Перекатывание тромбоцитарного тромба в течение 20 минут определяется как снижение скорости нейтрофилов при взаимодействии с тромбом тромбоцитов в течение не менее двух секунд. Адгезивные нейтрофилы определяются как любые нейтрофилы, которые остаются прикрепленными к тромбу тромбоцитов в течение как минимум двух минут. Здесь репрезентативны изображения появления флуоресцентных сигналов, связанных с нейтрофилами в красном цвете и тромбоцитами в зеленом.

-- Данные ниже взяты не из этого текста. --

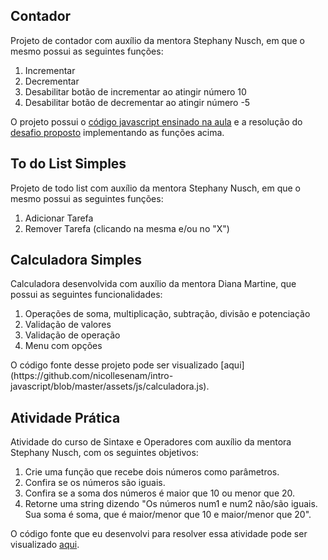 ## Contador
Projeto de contador com auxílio da mentora Stephany Nusch, em que o mesmo possui as seguintes funções: </br>
<ol>
  <li>Incrementar</li>
  <li>Decrementar</li>
  <li>Desabilitar botão de incrementar ao atingir número 10</li>
  <li>Desabilitar botão de decrementar ao atingir número -5</li>
</ol>

O projeto possui o [código javascript ensinado na aula](https://github.com/nicollesenam/intro-javascript/blob/master/assets/js/script.js) e a resolução do [desafio proposto](https://github.com/nicollesenam/intro-javascript/blob/master/assets/js/script2.js) implementando as funções acima.

## To do List Simples

Projeto de todo list com auxílio da mentora Stephany Nusch, em que o mesmo possui as seguintes funções: </br>

<ol>
  <li>Adicionar Tarefa</li>
  <li>Remover Tarefa (clicando na mesma e/ou no "X")</li>
</ol>

## Calculadora Simples
Calculadora desenvolvida com auxílio da mentora Diana Martine, que possui as seguintes funcionalidades:
<ol>
  <li>Operações de soma, multiplicação, subtração, divisão e potenciação</li>
  <li>Validação de valores</li>
  <li>Validação de operação</li>
  <li>Menu com opções</li>
</ol>
O código fonte desse projeto pode ser visualizado [aqui](https://github.com/nicollesenam/intro-javascript/blob/master/assets/js/calculadora.js).


## Atividade Prática

Atividade do curso de Sintaxe e Operadores com auxílio da mentora Stephany Nusch, com os seguintes objetivos:
<ol>
  <li>Crie uma função que recebe dois números como parâmetros.</li>
  <li>Confira se os números são iguais.</li>
  <li>Confira se a soma dos números é maior que 10 ou menor que 20.</li>
  <li>Retorne uma string dizendo "Os números num1 e num2 não/são iguais. Sua soma é soma, que é maior/menor que 10 e maior/menor que 20".</li>
</ol>

O código fonte que eu desenvolvi para resolver essa atividade pode ser visualizado [aqui](https://github.com/nicollesenam/intro-javascript/blob/master/assets/js/operadoresEatividade.js).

Во время воспаления глаз стрелкой показано направление кровотока в сосуде. Количество катящихся и адгезивных нейтрофилов на воспаленных эндотелиальных клетках определено как 0,25 клеток в минуту и 18,5 клеток в пять минут соответственно. Данные являются репрезентативными для среднего значения плюс-минус стандартная ошибка среднего значения 30 различных E у четырех мышей дикого типа.

Здесь построен график медианы интегрированного флуоресцентного сигнала тромбоцитов в зависимости от времени. Было обнаружено, что большинство тромбоцитов красного цвета прилипают к адгезивным и ползущим нейтрофилам зеленого цвета, а не к воспаленной стенке сосуда. Теперь перейдем к взаимодействию нейтрофильных тромбоцитов после лазерно-индуцированного повреждения артериол.

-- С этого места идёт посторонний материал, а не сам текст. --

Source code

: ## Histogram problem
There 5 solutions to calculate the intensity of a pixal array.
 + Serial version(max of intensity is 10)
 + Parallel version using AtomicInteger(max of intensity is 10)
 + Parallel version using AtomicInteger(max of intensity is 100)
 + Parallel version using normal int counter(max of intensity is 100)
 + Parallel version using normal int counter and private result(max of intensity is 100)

Эти изображения иллюстрируют один нейтрофил красным цветом и обозначен желтой стрелкой, скользящей по тромбу тромбоцита зеленым цветом, второй нейтрофил красным цветом и обозначен белой стрелкой, быстро скользящей по эндотелиальным клеткам артериол, оба в течение пятисекундного интервала захвата здесь показаны одним нейтрофилом, снова красным цветом, перекатывающимся и прилипающим к тромбу тромба тромба зеленого цвета в течение 15-секундного интервала. Наконечник стрелки идентифицирует катящиеся и прилипшие нейтрофилы, а толстая серая стрелка указывает направление кровотока. Здесь построен график медианы интегрированного флуоресцентного сигнала тромбоцитов в зависимости от времени.

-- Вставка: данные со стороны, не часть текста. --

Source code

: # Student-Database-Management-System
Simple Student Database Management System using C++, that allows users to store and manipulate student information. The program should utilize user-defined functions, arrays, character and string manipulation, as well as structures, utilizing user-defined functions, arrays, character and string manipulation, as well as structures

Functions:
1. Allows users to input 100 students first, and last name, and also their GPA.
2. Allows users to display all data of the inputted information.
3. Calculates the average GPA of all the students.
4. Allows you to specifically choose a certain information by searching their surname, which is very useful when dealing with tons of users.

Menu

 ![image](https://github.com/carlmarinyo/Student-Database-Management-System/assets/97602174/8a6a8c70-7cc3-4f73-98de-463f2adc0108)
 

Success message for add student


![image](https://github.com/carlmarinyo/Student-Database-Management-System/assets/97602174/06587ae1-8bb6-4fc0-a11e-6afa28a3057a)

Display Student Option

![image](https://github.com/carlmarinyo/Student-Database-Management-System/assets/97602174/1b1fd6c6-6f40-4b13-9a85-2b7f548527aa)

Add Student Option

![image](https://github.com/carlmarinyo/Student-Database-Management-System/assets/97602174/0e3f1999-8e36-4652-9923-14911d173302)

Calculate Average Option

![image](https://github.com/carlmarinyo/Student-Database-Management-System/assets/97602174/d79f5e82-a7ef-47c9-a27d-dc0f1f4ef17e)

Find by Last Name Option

Количество катящихся и адгезивных нейтрофилов было определено как 21,5 и 1,6 клеток за 20 минут соответственно. Первоначальное быстрое скручивание нейтрофилов происходило на эндотелиальных клетках. Как только нейтрофилы контактировали с тромбом тромбоцитов, скорость вращения нейтрофилов на тромбоцитарном тромбе изменялась с диапазоном 8,2 микрометра в секунду и опосредовалась взаимодействием пектина и psgl L.

Данные представляют собой среднее значение плюс-минус, стандартную ошибку среднего значения 14 различных тромбов у семи мышей дикого типа через пять минут после лазерного повреждения. Размер тромба тромбоцита остается относительно постоянным во время визуализации, а нейтрофилы накатываются на тромб и прилипают к нему. Флуоресцентный сигнал от циркулирующих тромбоцитов незначителен.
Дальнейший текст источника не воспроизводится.